According to reports from inside Iran, some people have not eaten meat in five years. Or a mother who is unable to feed her five children and is considering “selling one” in order to feed the other four, but is unsure which one to sell. While the thought is heart-breaking, an increasing number of families in Iran are selling their children.

Theft is on the rise in Iran as well. According to a piece published on March 12 by the state-run Hamdeli daily, 50 percent of small theft cases are “first-timers,” including stealing shoes from front doors, clothes hanging on a line to dry, and even sewer lids from the streets. Since the last famine in Iran in 1917, which lasted about two years, such a disastrous situation has never occurred in the last 100 years. It is not an exaggeration to say that the mullahs’ regime in Iran is imposing a new type of famine on the Iranian people.

Again, we’re talking about a country with eight times the global average in terms of natural resources. It’s worth remembering that Iran’s oil revenues have recently surpassed $1 trillion.

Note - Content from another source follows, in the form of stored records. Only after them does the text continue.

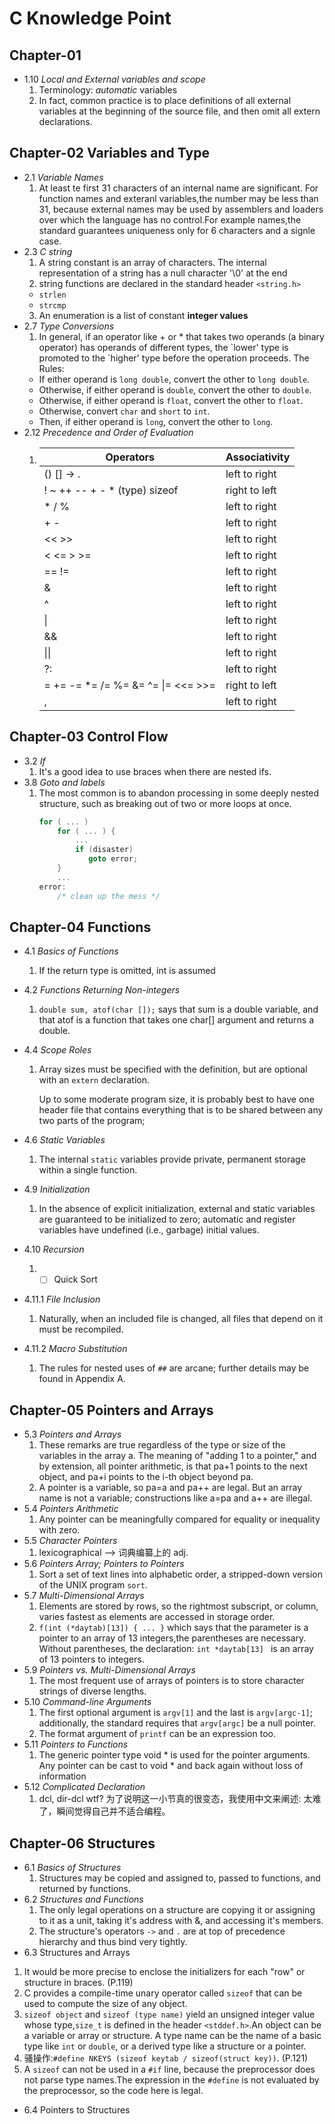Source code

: # C Knowledge Point
## Chapter-01

* 1.10 *Local and External variables and scope*
   1. Terminology: *automatic* variables
   2. In fact, common practice is to place definitions of all external
       variables at the beginning of the source file, and then omit all extern declarations.

## Chapter-02 Variables and Type
* 2.1 *Variable Names*
    1. At least te first 31 characters of an internal name are significant.
    For function names and exteranl variables,the number may be less than 31,
    because external names may be used by assemblers and loaders over which
    the language has no control.For example names,the standard guarantees
    uniqueness only for 6 characters and a signle case.
* 2.3 *C string*
  1. A string constant is an array of characters. The internal representation of a string
    has a null character '\0' at the end
  2. string functions are declared in the standard header `<string.h>`
    * `strlen`
    * `strcmp`
  3. An enumeration is a list of constant **integer values**
* 2.7 *Type Conversions*
  1. In general, if an operator like + or * that takes two operands (a binary operator) 
  has operands of different types, the \`lower\' type is promoted to 
  the \`higher\' type before the operation proceeds. The Rules:
  	* If either operand is `long double`, convert the other to `long double`.
  	* Otherwise, if either operand is `double`, convert the other to `double`.
  	* Otherwise, if either operand is `float`, convert the other to `float`.
  	* Otherwise, convert `char` and `short` to `int`.
  	* Then, if either operand is `long`, convert the other to `long`.
* 2.12 *Precedence and Order of Evaluation*
    1.  Operators  | Associativity
        -----------|--------------
        () [] -> . | left to right
        ! ~ ++ -- + - * (type) sizeof|right to left
        \* / %|left to right
        \+ \- | left to right
        << >> | left to right
        < <= > >=|left to right
        == != | left to right
        &|left to right
        ^|left to right
        &#124;|left to right
        &&|left to right
        &#124;&#124; | left to right
        ?: | left to right
        = \+= \-= \*= /= %= &= ^= &#124;= <<= >>=|right to left
        ,|left to right

## Chapter-03 Control Flow
* 3.2 *If*
    1.  It's a good idea to use braces when there are nested ifs.
* 3.8 *Goto and labels*
    1. The most common is to abandon processing in some deeply nested structure, such as breaking out of two or more loops at once.
        ```c
        for ( ... )
            for ( ... ) {
                ...
                if (disaster)
                   goto error;
            }
            ...
        error:
            /* clean up the mess */
        ```

## Chapter-04 Functions
* 4.1 *Basics of Functions*
    1. If the return type is omitted, int is assumed

* 4.2 *Functions Returning Non-integers*
    1. `double sum, atof(char []);`
    says that sum is a double variable, and that atof is a function that takes one char[] argument and returns a double.

* 4.4 *Scope Roles*
    1. Array sizes must be specified with the definition, but are optional with an `extern` declaration.

       Up to some moderate program size, it is probably best to have one header file that contains everything that is
        to be shared between any two parts of the program;

* 4.6 *Static Variables* 
    1. The internal `static` variables provide private, permanent storage within a single function.

* 4.9 *Initialization*
    1. In the absence of explicit initialization, external and static variables are guaranteed to be initialized to zero; automatic and register variables have undefined (i.e., garbage) initial values.

* 4.10 *Recursion*
    1. - [ ] Quick Sort

* 4.11.1 *File Inclusion*

    1.  Naturally, when an included file is changed, all files that depend on it must be recompiled.     

* 4.11.2 *Macro Substitution*

    1. The rules for nested uses of `##` are arcane; further details may be found in Appendix A.

## Chapter-05 Pointers and Arrays

* 5.3 *Pointers and Arrays*
  1. These remarks are true regardless of the type or size of the variables in the array a. The
     meaning of "adding 1 to a pointer," and by extension, all pointer arithmetic, is that pa+1
     points to the next object, and pa+i points to the i-th object beyond pa.
  2. A pointer is a variable, so pa=a and pa++ are legal. But an array name is not a variable;
        constructions like a=pa and a++ are illegal.
* 5.4 *Pointers Arithmetic*
  1. Any pointer can be meaningfully compared for equality or inequality with zero.
* 5.5 *Character Pointers*
  1. lexicographical --> 词典编纂上的 adj.
* 5.6 *Pointers Array; Pointers to Pointers*
  1.  Sort a set of text lines into alphabetic order, a stripped-down version of the UNIX program `sort`.
* 5.7 *Multi-Dimensional Arrays*
  1.  Elements are stored by rows, so the rightmost subscript, or column, varies fastest as elements are accessed in storage order.
  2.  `f(int (*daytab)[13]) { ... }` which says that the parameter is a pointer to an array of 13 integers,the parentheses are necessary.   Without parentheses, the declaration:
      `int *daytab[13] ` is an array of 13 pointers to integers.
* 5.9 *Pointers vs. Multi-Dimensional Arrays*
  1.  The most frequent use of arrays of pointers is to store character strings of diverse lengths.
* 5.10 *Command-line Arguments*
  1. The first optional argument is `argv[1]` and the last is `argv[argc-1]`; additionally, the standard requires that `argv[argc]` be a null pointer.
  2. The format argument of `printf` can be an expression too.
* 5.11 *Pointers to Functions*
  1. The generic pointer type void * is used for the pointer arguments. Any pointer can be cast to void * and back again without loss of information
* 5.12 *Complicated Declaration*
  1. dcl, dir-dcl wtf? 为了说明这一小节真的很变态，我使用中文来阐述: 太难了，瞬间觉得自己并不适合编程。

## Chapter-06 Structures

* 6.1 *Basics of Structures*
  1.  Structures may be copied and assigned to, passed to functions, and returned by functions.
* 6.2 *Structures and Functions*
  1. The only legal operations on a structure are copying it or assigning to it as a unit, taking it's address with &, and accessing it's members.
  2. The structure's operators `->` and `.` are at top of precedence hierarchy and thus bind very tightly.
*  6.3 Structures and Arrays
  1.  It would be more precise to enclose the initializers for each "row" or structure in braces. (P.119)
  2. C provides a compile-time unary operator called `sizeof` that can be used to compute the size of any object.
  3. `sizeof object` and `sizeof (type name)` yield an unsigned integer value whose type,`size_t` is defined in the header `<stddef.h>`.An object can be a variable or array or structure. A type name can be the name of a basic type like `int` or `double`, or a derived type like a structure or a pointer.
  4. 骚操作:`#define NKEYS (sizeof keytab / sizeof(struct key))`. (P.121)
  5. A `sizeof` can not be used in a `#if` line, because the preprocessor does not parse type names.The expression in the `#define` is not evaluated by the preprocessor, so the code here is legal.
* 6.4 Pointers to Structures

The Iranian people, on the other hand, have received nothing but utter poverty, misery, and devastation as a result of this massive God-given wealth. The regime’s current oil minister admits that the country’s oil revenues have increased by around 250 percent over the previous year.

On April 9, the state-owned Hamdeli newspaper posed an intriguing question: “Why are prices continuing to rise despite rising oil revenues?” During his Nowruz speech, the regime’s Supreme Leader Ali Khamenei responded to this question, emphasizing that such revenue should not be used for people’s “comfort and recreation.”

 

 

Indeed, such funds should be directed toward “strengthening the foundations,” which means funding the regime’s massive domestic crackdown machine, nuclear weapons program, ballistic missile program, and regional terrorism.

Despite this ominous situation, regime officials understand better than anyone that such conditions cannot continue, and that skyrocketing prices will almost certainly lead to an increasingly restive and enraged society that could explode at any time.